Update the IAM policy

In your AWS account, find the IAM role you created in Create an IAM role and, under Trust relationships, click Edit trust policy. Use the values for the STORAGE_AWS_IAM_USER_ARN and STORAGE_AWS_EXTERNAL_ID properties from the previous step to update the trust policy’s Principal and ExternalId, then click Update policy.

Step 3. Create a Snowflake external stage

Back in Snowflake, create an external stage that uses the storage integration above and references your S3 bucket.

CREATE STAGE s3_stage
  STORAGE_INTEGRATION = s3_int
  URL = 's3://<bucket>/<prefix>/';

NOTE: To create a stage that uses a storage integration, the active user must have a role with the CREATE STAGE privilege for the active schema, as well as the USAGE privilege on the relevant storage integration.

Step 4. Import data into Snowflake

To import the data stored in S3 into Snowflake, you can then create a table and use the COPY INTO command to load it from the external stage.

Create a table with a single column of type VARIANT:

CREATE TABLE s3_table_parquet (
    col VARIANT
);

Use COPY INTO to load the data into the table:

COPY INTO s3_table_parquet
  FROM @S3_stage
  FILE_FORMAT = (TYPE = 'PARQUET');

For more details on importing Parquet files staged in S3 into Snowflake, check the Snowflake documentation.

Create a table with the same number of columns as the number of delimited columns in the input data file:

CREATE TABLE s3_table_csv (
    col_1 INT,
    col_2 TEXT,
    col_3 TIMESTAMP
);

Use COPY INTO to load the data into the table:

COPY INTO s3_table_csv
  FROM @s3_stage
  FILE_FORMAT = (TYPE = 'CSV');

For more details on importing CSV files staged in S3 into Snowflake, check the Snowflake documentation.

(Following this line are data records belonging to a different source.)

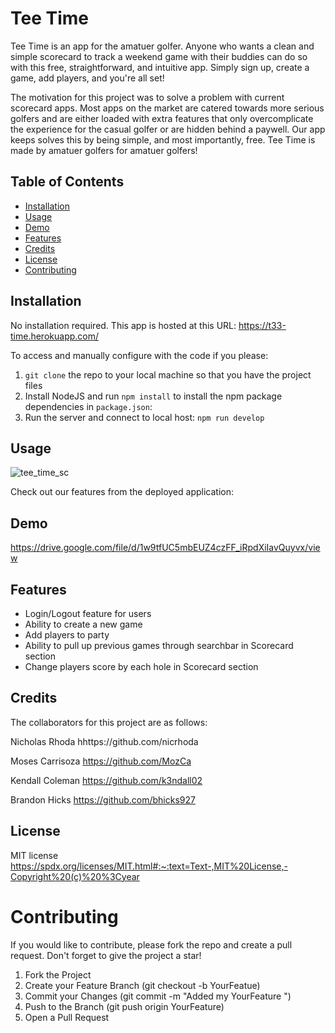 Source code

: # Tee Time

Tee Time is an app for the amatuer golfer. Anyone who wants a clean and simple scorecard to track a weekend game with their buddies can do so with this free, straightforward, and intuitive app. Simply sign up, create a game, add players, and you're all set!


The motivation for this project was to solve a problem with current scorecard apps. Most apps on the market are catered towards more serious golfers and are either loaded with extra features that only overcomplicate the experience for the casual golfer or are hidden behind a paywell. Our app keeps solves this by being simple, and most importantly, free. Tee Time is made by amatuer golfers for amatuer golfers!



## Table of Contents 
  - [Installation](#installation)
  - [Usage](#usage)
  - [Demo](#demo)
  - [Features](#features)
  - [Credits](#credits)
  - [License](#license)
  - [Contributing](#credits)
  

## Installation

No installation required. This app is hosted at this URL: https://t33-time.herokuapp.com/

To access and manually configure with the code if you please:
1. `git clone` the repo to your local machine so that you have the project files
2. Install NodeJS and run `npm install` to install the npm package dependencies in `package.json`:
3. Run the server and connect to local host: `npm run develop`


## Usage
![tee_time_sc](https://user-images.githubusercontent.com/112894805/226793663-00a7d17e-efce-4318-9780-d62bb1fd2db9.png)


Check out our features from the deployed application: 

## Demo
https://drive.google.com/file/d/1w9tfUC5mbEUZ4czFF_iRpdXiIavQuyvx/view


## Features
- Login/Logout feature for users
- Ability to create a new game
- Add players to party
- Ability to pull up previous games through searchbar in Scorecard section
- Change players score by each hole in Scorecard section

## Credits

The collaborators for this project are as follows:

Nicholas Rhoda
hhttps://github.com/nicrhoda

Moses Carrisoza
https://github.com/MozCa

Kendall Coleman
https://github.com/k3ndall02

Brandon Hicks
https://github.com/bhicks927

## License

MIT license
https://spdx.org/licenses/MIT.html#:~:text=Text-,MIT%20License,-Copyright%20(c)%20%3Cyear

# Contributing

If you would like to contribute, please fork the repo and create a pull request. Don't forget to give the project a star! 

1. Fork the Project
2. Create your Feature Branch (git checkout -b YourFeatue)
3. Commit your Changes (git commit -m "Added my YourFeature ")
4. Push to the Branch (git push origin YourFeature)
5. Open a Pull Request




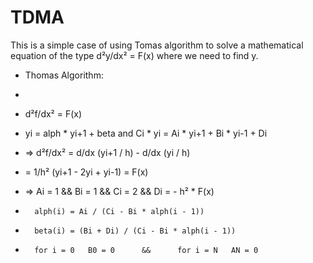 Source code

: # TDMA
This is a simple case of using Tomas algorithm to solve a mathematical equation of the type d²y/dx² = F(x) where we need to find y.


* Thomas Algorithm:
*
* d²f/dx² = F(x)
* yi = alph * yi+1 + beta			and 		Ci * yi = Ai * yi+1 + Bi * yi-1 + Di
* => d²f/dx² = d/dx (yi+1 / h) - d/dx (yi / h)
* = 1/h² (yi+1  - 2yi + yi-1) = F(x)
* => Ai = 1  && 	Bi = 1   &&		Ci = 2		&&		Di = - h² * F(x)

*		alph(i) = Ai / (Ci - Bi * alph(i - 1))
*		beta(i) = (Bi + Di) / (Ci - Bi * alph(i - 1))

*		for i = 0 	B0 = 0 		&&		for i = N	AN = 0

Step 5. (Optional) Add scheduling

Bulk exports to Amazon S3 using the COPY TO command are one-shot: every time you want to export results, you must run the command. To automate running bulk exports from Materialize to Snowflake on a regular basis, you can set up scheduling, for example using a simple cron-like service or an orchestration platform like Airflow or Dagster.